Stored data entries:
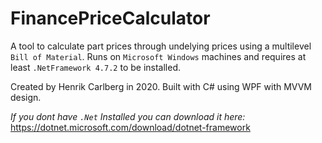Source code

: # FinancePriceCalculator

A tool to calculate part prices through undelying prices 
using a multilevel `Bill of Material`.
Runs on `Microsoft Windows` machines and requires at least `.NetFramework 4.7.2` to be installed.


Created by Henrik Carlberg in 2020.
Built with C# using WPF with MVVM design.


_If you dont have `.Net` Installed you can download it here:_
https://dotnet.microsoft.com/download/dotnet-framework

==

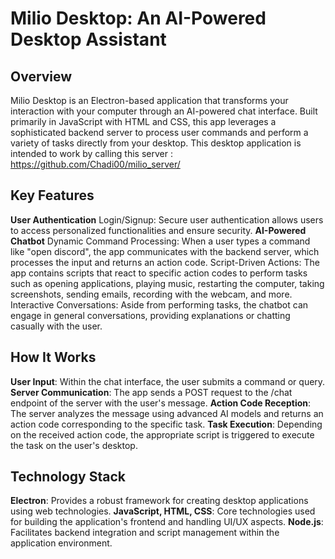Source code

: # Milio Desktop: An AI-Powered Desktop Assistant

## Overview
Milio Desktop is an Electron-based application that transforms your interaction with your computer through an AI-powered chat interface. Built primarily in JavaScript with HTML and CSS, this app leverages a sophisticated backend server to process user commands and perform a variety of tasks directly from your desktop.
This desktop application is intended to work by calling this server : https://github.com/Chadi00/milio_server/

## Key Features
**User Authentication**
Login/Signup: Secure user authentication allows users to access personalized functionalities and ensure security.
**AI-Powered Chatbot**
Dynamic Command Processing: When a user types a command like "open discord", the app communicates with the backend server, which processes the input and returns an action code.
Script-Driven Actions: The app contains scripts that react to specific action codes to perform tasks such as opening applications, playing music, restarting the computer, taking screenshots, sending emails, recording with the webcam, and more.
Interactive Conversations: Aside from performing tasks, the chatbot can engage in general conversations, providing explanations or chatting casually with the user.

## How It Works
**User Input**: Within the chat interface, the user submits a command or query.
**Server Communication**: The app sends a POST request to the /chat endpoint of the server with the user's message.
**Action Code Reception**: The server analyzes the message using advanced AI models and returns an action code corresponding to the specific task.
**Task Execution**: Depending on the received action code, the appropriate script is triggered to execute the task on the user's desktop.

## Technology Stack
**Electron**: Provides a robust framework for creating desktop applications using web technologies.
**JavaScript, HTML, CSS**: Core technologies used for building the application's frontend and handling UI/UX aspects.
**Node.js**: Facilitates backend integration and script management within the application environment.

...

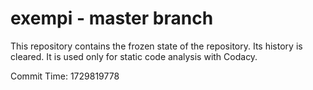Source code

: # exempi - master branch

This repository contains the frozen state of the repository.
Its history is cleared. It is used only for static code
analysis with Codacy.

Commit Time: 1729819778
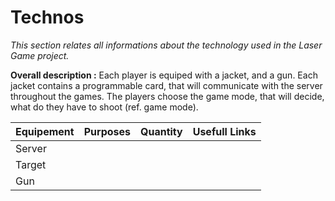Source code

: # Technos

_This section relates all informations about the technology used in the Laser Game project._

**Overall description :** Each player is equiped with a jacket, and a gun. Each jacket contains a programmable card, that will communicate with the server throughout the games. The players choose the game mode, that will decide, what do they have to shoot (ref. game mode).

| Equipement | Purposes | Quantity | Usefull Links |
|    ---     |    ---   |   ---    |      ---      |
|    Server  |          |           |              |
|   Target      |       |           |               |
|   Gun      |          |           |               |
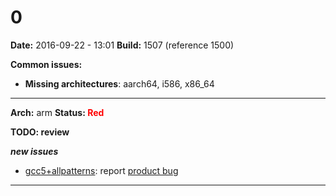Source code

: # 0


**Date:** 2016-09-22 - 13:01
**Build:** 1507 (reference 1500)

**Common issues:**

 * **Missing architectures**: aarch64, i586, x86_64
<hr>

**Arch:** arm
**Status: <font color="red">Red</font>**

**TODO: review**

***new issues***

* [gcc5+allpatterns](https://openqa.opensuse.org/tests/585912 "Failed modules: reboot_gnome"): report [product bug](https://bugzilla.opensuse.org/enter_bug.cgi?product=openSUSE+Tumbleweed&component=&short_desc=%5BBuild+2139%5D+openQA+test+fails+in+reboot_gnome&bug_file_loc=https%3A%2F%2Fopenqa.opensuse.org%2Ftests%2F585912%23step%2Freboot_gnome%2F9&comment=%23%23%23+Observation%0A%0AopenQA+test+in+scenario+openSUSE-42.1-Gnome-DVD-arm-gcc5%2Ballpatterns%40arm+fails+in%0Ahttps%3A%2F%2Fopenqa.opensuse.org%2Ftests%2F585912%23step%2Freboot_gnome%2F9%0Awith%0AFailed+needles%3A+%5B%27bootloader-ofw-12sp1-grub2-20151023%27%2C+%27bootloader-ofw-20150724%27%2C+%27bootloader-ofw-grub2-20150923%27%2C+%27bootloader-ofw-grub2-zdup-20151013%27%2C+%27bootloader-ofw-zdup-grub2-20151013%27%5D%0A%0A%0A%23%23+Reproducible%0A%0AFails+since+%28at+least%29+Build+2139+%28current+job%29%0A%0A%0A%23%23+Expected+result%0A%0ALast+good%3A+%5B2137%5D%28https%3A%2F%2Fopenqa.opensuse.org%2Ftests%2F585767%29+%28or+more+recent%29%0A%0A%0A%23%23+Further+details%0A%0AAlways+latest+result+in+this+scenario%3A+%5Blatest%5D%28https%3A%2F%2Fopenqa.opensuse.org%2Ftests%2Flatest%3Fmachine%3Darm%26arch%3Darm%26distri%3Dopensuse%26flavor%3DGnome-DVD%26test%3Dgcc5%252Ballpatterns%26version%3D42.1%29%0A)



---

Exercise goal> Give again exactly, and only, the lines above starting at the one with "the user's desktop." and ending at the one with "the application environment.".

Written response>
**Task Execution**: Depending on the received action code, the appropriate script is triggered to execute the task on the user's desktop.

## Technology Stack
**Electron**: Provides a robust framework for creating desktop applications using web technologies.
**JavaScript, HTML, CSS**: Core technologies used for building the application's frontend and handling UI/UX aspects.
**Node.js**: Facilitates backend integration and script management within the application environment.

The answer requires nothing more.